[Opening The data section]

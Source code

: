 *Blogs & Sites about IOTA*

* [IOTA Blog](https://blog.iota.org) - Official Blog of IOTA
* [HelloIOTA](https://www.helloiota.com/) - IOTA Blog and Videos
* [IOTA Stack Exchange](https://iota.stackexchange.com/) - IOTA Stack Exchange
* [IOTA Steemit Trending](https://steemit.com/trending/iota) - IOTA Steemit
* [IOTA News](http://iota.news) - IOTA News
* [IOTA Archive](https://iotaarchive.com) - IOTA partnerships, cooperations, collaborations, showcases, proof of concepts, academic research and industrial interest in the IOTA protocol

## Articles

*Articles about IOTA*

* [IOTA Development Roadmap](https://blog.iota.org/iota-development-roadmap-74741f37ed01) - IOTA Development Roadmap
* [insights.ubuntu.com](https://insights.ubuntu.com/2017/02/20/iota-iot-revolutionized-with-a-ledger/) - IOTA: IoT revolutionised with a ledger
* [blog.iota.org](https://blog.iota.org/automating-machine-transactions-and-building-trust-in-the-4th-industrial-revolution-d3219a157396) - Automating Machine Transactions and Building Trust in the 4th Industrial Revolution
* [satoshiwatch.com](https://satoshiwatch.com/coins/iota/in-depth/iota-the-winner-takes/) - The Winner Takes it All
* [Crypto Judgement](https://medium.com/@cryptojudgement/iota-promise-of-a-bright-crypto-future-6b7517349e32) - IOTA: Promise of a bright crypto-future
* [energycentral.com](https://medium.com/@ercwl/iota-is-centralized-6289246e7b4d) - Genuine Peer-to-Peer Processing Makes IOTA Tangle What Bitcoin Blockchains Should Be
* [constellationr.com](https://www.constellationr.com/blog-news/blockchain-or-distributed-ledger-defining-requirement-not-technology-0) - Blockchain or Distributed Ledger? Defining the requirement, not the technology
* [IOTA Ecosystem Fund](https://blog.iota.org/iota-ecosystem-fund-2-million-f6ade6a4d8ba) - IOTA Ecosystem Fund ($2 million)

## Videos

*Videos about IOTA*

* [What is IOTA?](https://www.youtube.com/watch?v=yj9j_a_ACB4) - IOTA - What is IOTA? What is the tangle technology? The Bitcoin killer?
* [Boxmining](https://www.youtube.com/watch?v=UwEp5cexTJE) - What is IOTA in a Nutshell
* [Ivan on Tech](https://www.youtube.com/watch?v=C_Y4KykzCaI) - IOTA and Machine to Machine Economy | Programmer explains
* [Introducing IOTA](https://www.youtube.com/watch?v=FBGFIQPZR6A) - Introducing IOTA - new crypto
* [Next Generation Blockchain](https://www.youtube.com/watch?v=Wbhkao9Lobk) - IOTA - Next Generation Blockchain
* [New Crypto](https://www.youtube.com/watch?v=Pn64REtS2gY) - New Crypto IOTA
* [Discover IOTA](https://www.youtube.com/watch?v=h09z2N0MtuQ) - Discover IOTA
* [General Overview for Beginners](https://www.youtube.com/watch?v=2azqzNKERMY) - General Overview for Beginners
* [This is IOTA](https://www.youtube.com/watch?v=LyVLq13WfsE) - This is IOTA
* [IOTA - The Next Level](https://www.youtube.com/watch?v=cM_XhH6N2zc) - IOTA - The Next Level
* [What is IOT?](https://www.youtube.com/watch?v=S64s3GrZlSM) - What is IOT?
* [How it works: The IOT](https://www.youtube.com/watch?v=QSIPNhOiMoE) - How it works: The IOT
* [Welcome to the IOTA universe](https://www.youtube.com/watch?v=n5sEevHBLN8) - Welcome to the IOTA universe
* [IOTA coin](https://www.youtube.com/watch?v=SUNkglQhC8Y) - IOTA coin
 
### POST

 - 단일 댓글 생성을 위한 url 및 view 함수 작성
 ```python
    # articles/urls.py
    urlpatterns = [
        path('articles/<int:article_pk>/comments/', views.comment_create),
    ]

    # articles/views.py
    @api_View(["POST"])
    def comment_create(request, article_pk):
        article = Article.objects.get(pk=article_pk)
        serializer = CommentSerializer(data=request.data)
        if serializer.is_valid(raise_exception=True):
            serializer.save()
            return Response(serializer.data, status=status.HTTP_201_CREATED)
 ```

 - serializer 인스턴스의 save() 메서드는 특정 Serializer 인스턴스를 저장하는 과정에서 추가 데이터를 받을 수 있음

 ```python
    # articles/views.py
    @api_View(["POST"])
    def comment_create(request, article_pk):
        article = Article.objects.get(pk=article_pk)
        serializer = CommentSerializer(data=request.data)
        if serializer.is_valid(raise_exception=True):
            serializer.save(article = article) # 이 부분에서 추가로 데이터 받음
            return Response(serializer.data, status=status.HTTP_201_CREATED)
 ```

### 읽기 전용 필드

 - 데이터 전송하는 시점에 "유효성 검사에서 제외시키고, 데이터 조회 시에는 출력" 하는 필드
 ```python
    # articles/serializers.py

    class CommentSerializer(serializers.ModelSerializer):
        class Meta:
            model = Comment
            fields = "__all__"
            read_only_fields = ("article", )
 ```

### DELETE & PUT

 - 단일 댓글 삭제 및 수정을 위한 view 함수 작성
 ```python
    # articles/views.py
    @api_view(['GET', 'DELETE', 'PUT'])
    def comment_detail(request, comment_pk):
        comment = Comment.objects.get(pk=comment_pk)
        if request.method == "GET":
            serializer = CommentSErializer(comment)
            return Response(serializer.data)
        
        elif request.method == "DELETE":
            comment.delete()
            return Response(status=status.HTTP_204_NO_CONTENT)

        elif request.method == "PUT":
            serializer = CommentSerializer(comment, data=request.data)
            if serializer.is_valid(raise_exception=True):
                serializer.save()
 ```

[Closing The data section]

● Task to complete
Every line above with the word "method" is to be copied out.

● Task response
        if request.method == "GET":
        elif request.method == "DELETE":
        elif request.method == "PUT":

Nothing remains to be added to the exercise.